-------- THE DATA --------

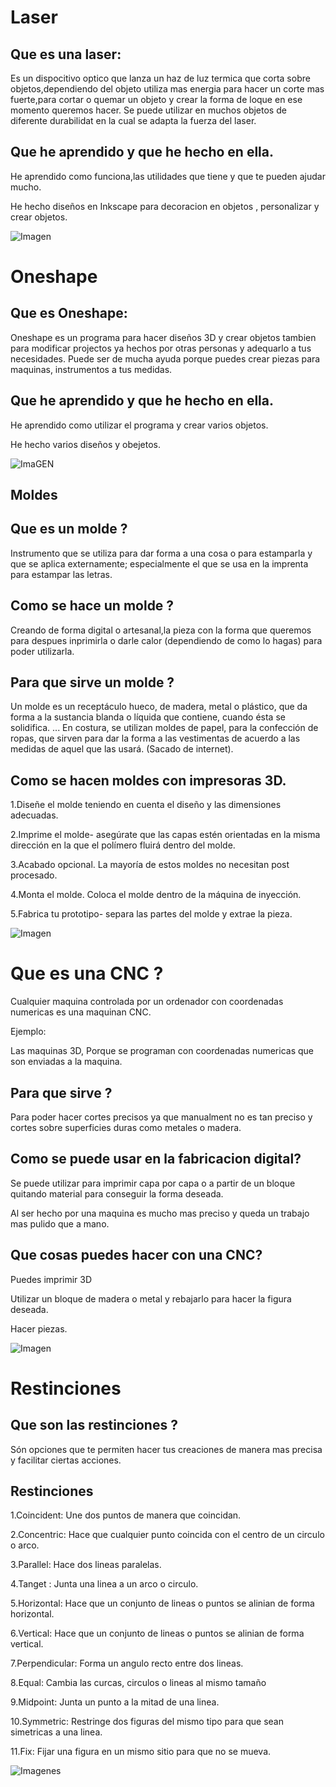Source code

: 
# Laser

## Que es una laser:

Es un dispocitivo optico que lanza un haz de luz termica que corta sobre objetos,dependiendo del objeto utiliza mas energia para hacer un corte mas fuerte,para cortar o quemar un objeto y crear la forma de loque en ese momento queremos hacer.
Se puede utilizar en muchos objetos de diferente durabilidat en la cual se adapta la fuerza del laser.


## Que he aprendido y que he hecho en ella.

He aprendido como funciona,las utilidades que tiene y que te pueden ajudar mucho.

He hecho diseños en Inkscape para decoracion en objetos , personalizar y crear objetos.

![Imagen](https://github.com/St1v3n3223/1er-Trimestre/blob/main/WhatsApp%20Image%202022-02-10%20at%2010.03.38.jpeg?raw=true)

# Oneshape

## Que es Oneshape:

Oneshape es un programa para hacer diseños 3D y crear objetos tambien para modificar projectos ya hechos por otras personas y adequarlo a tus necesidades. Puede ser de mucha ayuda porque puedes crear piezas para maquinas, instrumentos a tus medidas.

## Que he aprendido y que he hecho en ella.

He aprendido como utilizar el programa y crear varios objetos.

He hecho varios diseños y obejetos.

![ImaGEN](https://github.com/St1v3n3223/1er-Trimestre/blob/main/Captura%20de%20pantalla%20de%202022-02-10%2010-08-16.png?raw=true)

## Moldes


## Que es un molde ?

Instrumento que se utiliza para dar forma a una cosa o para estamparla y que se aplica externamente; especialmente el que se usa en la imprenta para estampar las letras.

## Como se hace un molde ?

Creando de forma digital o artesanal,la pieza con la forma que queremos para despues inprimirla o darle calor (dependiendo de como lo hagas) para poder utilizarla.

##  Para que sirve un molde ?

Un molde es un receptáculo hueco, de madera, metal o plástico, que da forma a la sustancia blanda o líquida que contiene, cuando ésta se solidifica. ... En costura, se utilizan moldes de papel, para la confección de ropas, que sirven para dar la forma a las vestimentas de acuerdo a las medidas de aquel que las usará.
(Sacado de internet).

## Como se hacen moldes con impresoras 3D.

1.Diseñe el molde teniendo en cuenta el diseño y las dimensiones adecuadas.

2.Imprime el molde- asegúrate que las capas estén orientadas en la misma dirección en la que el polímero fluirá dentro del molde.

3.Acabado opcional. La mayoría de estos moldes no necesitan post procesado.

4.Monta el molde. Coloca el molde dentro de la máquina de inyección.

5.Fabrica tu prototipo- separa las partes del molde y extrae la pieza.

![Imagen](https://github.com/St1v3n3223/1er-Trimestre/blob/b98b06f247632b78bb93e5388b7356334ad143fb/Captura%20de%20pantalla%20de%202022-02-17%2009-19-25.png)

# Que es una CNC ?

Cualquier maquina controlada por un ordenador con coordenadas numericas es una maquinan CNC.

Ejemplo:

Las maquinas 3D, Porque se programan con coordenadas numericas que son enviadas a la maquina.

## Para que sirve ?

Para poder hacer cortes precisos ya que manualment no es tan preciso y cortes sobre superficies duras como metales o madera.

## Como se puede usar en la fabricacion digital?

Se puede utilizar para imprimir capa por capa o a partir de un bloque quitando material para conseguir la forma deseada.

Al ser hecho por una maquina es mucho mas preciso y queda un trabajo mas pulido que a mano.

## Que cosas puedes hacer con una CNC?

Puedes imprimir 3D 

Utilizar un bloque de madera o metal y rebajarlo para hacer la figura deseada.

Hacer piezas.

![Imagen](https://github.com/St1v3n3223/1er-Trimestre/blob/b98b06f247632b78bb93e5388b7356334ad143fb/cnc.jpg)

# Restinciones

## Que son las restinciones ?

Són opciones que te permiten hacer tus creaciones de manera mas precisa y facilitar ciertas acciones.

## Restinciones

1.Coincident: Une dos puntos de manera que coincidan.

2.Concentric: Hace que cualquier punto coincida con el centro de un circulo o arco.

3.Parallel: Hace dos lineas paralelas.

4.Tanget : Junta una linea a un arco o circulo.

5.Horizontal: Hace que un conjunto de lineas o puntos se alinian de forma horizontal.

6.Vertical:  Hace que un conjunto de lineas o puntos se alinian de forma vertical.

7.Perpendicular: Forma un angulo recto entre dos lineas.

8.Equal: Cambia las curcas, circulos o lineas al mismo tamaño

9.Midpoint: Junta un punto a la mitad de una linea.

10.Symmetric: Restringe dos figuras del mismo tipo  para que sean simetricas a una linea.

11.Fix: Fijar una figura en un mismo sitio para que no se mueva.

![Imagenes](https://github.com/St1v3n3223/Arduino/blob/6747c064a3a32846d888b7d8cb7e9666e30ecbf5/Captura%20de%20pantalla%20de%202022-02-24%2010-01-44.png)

--------
-------- THE DATA --------

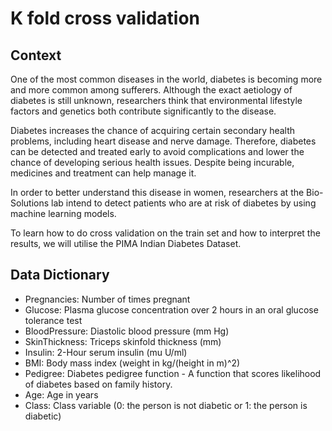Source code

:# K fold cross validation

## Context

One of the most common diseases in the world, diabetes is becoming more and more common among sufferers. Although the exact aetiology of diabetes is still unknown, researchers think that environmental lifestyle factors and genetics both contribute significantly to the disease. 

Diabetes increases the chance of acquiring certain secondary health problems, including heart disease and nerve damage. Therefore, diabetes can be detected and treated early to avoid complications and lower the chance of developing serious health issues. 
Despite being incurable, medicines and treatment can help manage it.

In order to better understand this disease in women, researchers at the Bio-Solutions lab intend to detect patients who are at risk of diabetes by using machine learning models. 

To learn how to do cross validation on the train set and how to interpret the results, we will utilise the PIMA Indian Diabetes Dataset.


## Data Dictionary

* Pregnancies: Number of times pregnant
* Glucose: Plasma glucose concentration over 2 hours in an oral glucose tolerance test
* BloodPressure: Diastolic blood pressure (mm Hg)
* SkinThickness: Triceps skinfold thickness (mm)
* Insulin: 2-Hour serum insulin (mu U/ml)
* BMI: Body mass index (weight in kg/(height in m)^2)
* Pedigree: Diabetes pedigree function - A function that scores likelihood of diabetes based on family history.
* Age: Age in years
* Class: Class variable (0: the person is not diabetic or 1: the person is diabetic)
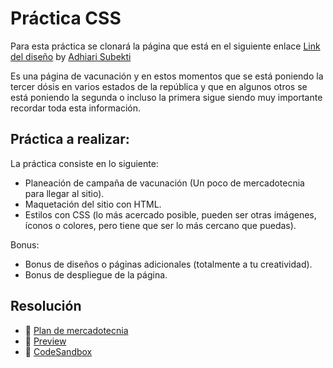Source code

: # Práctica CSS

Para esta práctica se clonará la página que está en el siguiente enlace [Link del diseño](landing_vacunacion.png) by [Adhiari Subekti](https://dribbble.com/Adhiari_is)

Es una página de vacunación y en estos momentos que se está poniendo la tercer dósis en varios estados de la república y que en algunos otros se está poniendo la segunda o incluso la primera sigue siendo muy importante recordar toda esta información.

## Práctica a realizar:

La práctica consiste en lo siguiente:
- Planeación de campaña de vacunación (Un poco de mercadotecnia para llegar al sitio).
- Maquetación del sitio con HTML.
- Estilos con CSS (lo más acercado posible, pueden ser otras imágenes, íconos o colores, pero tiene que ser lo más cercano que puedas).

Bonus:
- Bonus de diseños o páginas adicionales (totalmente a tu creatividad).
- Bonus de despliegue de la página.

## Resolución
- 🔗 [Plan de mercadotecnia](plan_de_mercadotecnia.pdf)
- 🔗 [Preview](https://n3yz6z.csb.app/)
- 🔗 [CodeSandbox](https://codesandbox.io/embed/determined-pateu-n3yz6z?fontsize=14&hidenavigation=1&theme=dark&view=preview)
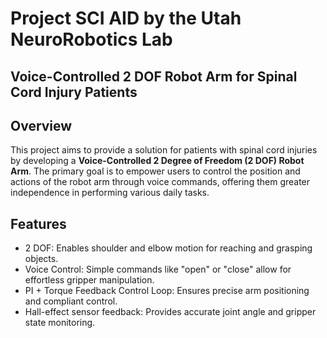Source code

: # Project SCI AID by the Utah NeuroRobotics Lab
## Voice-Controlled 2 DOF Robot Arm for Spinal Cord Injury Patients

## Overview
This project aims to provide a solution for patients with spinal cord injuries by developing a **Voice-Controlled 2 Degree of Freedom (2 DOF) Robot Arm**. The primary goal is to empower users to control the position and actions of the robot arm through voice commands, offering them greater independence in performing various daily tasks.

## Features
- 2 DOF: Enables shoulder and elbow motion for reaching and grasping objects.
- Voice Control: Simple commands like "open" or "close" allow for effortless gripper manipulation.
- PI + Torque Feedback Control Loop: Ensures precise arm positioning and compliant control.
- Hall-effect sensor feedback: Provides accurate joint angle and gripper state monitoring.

--------

**PROBLEM DETAILS:** Everything above from the line with "One of the most" to the line with "Despite being incurable, medicines", both included, must be repeated exactly, and nothing outside that range.

**OUTPUT FOR THIS EXERCISE:**
One of the most common diseases in the world, diabetes is becoming more and more common among sufferers. Although the exact aetiology of diabetes is still unknown, researchers think that environmental lifestyle factors and genetics both contribute significantly to the disease. 

Diabetes increases the chance of acquiring certain secondary health problems, including heart disease and nerve damage. Therefore, diabetes can be detected and treated early to avoid complications and lower the chance of developing serious health issues. 
Despite being incurable, medicines and treatment can help manage it.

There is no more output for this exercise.